● **Exercise brief**: Ignoring the pictures, copy the data exactly.

───── Provided data ─────

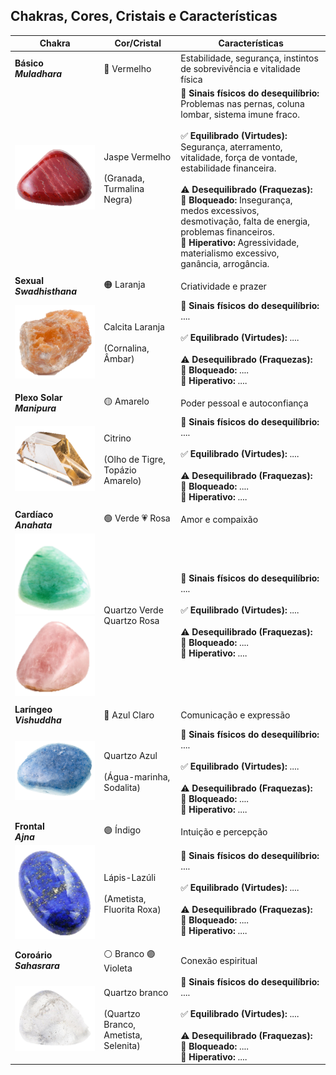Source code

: ## **Chakras, Cores, Cristais e Características**  

| Chakra | Cor/Cristal | Características |
|----------|--------------------|--------------------|
| **Básico** <br> _**Muladhara**_ | 🔴 Vermelho  | Estabilidade, segurança, instintos de sobrevivência e vitalidade física  |
|  ![Jaspe vermelho](/img/jaspe_01.png)  | Jaspe Vermelho <br><br> (Granada, Turmalina Negra) | 📌 **Sinais físicos do desequilíbrio:** Problemas nas pernas, coluna lombar, sistema imune fraco.  <br><br> ✅ **Equilibrado (Virtudes):** Segurança, aterramento, vitalidade, força de vontade, estabilidade financeira. <br><br> ⚠️ **Desequilibrado (Fraquezas):** <br> 🔻 **Bloqueado:** Insegurança, medos excessivos, desmotivação, falta de energia, problemas financeiros. <br> 🔺 **Hiperativo:** Agressividade, materialismo excessivo, ganância, arrogância. |
|||
| **Sexual <br> _Swadhisthana_** | 🟠 Laranja  | Criatividade e prazer  |
|  ![Calcita Laranja](/img/calcita-laranja_01.png)  | Calcita Laranja <br><br> (Cornalina, Âmbar) | 📌 **Sinais físicos do desequilíbrio:** ....  <br><br> ✅ **Equilibrado (Virtudes):** .... <br><br> ⚠️ **Desequilibrado (Fraquezas):** <br> 🔻 **Bloqueado:** .... <br> 🔺 **Hiperativo:** .... |
|||
| **Plexo Solar <br> _Manipura_** | 🟡 Amarelo  | Poder pessoal e autoconfiança  |
|  ![Citrino](/img/citrino_01.png)  | Citrino <br><br> (Olho de Tigre, Topázio Amarelo) | 📌 **Sinais físicos do desequilíbrio:** ....  <br><br> ✅ **Equilibrado (Virtudes):** .... <br><br> ⚠️ **Desequilibrado (Fraquezas):** <br> 🔻 **Bloqueado:** .... <br> 🔺 **Hiperativo:** .... |
|||
| **Cardíaco <br> _Anahata_** | 🟢 Verde  💗 Rosa  | Amor e compaixão  |
|  ![Quartzo Verde](/img/quartzo-verde_01.png) <br> ![Quartzo Rosa](/img/quartzo-rosa_01.png) | Quartzo Verde <br> Quartzo Rosa  | 📌 **Sinais físicos do desequilíbrio:** ....  <br><br> ✅ **Equilibrado (Virtudes):** .... <br><br> ⚠️ **Desequilibrado (Fraquezas):** <br> 🔻 **Bloqueado:** .... <br> 🔺 **Hiperativo:** .... |
||| 
| **Laríngeo <br> _Vishuddha_** | 🔵 Azul Claro  | Comunicação e expressão  |
|  ![Quartzo Azul](/img/quartzo-azul_01.png) | Quartzo Azul <br><br> (Água-marinha, Sodalita) | 📌 **Sinais físicos do desequilíbrio:** ....  <br><br> ✅ **Equilibrado (Virtudes):** .... <br><br> ⚠️ **Desequilibrado (Fraquezas):** <br> 🔻 **Bloqueado:** .... <br> 🔺 **Hiperativo:** .... |
|||
| **Frontal <br> _Ajna_** | 🟣 Índigo  | Intuição e percepção  |
|  ![Lápis-Lazúli](/img/lapis-lazuli_01.png)  | Lápis-Lazúli <br><br> (Ametista, Fluorita Roxa) | 📌 **Sinais físicos do desequilíbrio:** ....  <br><br> ✅ **Equilibrado (Virtudes):** .... <br><br> ⚠️ **Desequilibrado (Fraquezas):** <br> 🔻 **Bloqueado:** .... <br> 🔺 **Hiperativo:** .... |
|||
| **Coroário <br> _Sahasrara_** | ⚪ Branco 🟣 Violeta  | Conexão espiritual  |
|  ![Quartzo Branco](/img/quartzo-branco_01.png)  | Quartzo branco <br><br> (Quartzo Branco, Ametista, Selenita) | 📌 **Sinais físicos do desequilíbrio:** ....  <br><br> ✅ **Equilibrado (Virtudes):** .... <br><br> ⚠️ **Desequilibrado (Fraquezas):** <br> 🔻 **Bloqueado:** .... <br> 🔺 **Hiperativo:** .... |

─────

● **Task output**:
Source code

: ## **Chakras, Cores, Cristais e Características**  

| Chakra | Cor/Cristal | Características |
|----------|--------------------|--------------------|
| **Básico** <br> _**Muladhara**_ | 🔴 Vermelho  | Estabilidade, segurança, instintos de sobrevivência e vitalidade física  |
|  ![Jaspe vermelho](/img/jaspe_01.png)  | Jaspe Vermelho <br><br> (Granada, Turmalina Negra) | 📌 **Sinais físicos do desequilíbrio:** Problemas nas pernas, coluna lombar, sistema imune fraco.  <br><br> ✅ **Equilibrado (Virtudes):** Segurança, aterramento, vitalidade, força de vontade, estabilidade financeira. <br><br> ⚠️ **Desequilibrado (Fraquezas):** <br> 🔻 **Bloqueado:** Insegurança, medos excessivos, desmotivação, falta de energia, problemas financeiros. <br> 🔺 **Hiperativo:** Agressividade, materialismo excessivo, ganância, arrogância. |
|||
| **Sexual <br> _Swadhisthana_** | 🟠 Laranja  | Criatividade e prazer  |
|  ![Calcita Laranja](/img/calcita-laranja_01.png)  | Calcita Laranja <br><br> (Cornalina, Âmbar) | 📌 **Sinais físicos do desequilíbrio:** ....  <br><br> ✅ **Equilibrado (Virtudes):** .... <br><br> ⚠️ **Desequilibrado (Fraquezas):** <br> 🔻 **Bloqueado:** .... <br> 🔺 **Hiperativo:** .... |
|||
| **Plexo Solar <br> _Manipura_** | 🟡 Amarelo  | Poder pessoal e autoconfiança  |
|  ![Citrino](/img/citrino_01.png)  | Citrino <br><br> (Olho de Tigre, Topázio Amarelo) | 📌 **Sinais físicos do desequilíbrio:** ....  <br><br> ✅ **Equilibrado (Virtudes):** .... <br><br> ⚠️ **Desequilibrado (Fraquezas):** <br> 🔻 **Bloqueado:** .... <br> 🔺 **Hiperativo:** .... |
|||
| **Cardíaco <br> _Anahata_** | 🟢 Verde  💗 Rosa  | Amor e compaixão  |
|  ![Quartzo Verde](/img/quartzo-verde_01.png) <br> ![Quartzo Rosa](/img/quartzo-rosa_01.png) | Quartzo Verde <br> Quartzo Rosa  | 📌 **Sinais físicos do desequilíbrio:** ....  <br><br> ✅ **Equilibrado (Virtudes):** .... <br><br> ⚠️ **Desequilibrado (Fraquezas):** <br> 🔻 **Bloqueado:** .... <br> 🔺 **Hiperativo:** .... |
||| 
| **Laríngeo <br> _Vishuddha_** | 🔵 Azul Claro  | Comunicação e expressão  |
|  ![Quartzo Azul](/img/quartzo-azul_01.png) | Quartzo Azul <br><br> (Água-marinha, Sodalita) | 📌 **Sinais físicos do desequilíbrio:** ....  <br><br> ✅ **Equilibrado (Virtudes):** .... <br><br> ⚠️ **Desequilibrado (Fraquezas):** <br> 🔻 **Bloqueado:** .... <br> 🔺 **Hiperativo:** .... |
|||
| **Frontal <br> _Ajna_** | 🟣 Índigo  | Intuição e percepção  |
|  ![Lápis-Lazúli](/img/lapis-lazuli_01.png)  | Lápis-Lazúli <br><br> (Ametista, Fluorita Roxa) | 📌 **Sinais físicos do desequilíbrio:** ....  <br><br> ✅ **Equilibrado (Virtudes):** .... <br><br> ⚠️ **Desequilibrado (Fraquezas):** <br> 🔻 **Bloqueado:** .... <br> 🔺 **Hiperativo:** .... |
|||
| **Coroário <br> _Sahasrara_** | ⚪ Branco 🟣 Violeta  | Conexão espiritual  |
|  ![Quartzo Branco](/img/quartzo-branco_01.png)  | Quartzo branco <br><br> (Quartzo Branco, Ametista, Selenita) | 📌 **Sinais físicos do desequilíbrio:** ....  <br><br> ✅ **Equilibrado (Virtudes):** .... <br><br> ⚠️ **Desequilibrado (Fraquezas):** <br> 🔻 **Bloqueado:** .... <br> 🔺 **Hiperativo:** .... |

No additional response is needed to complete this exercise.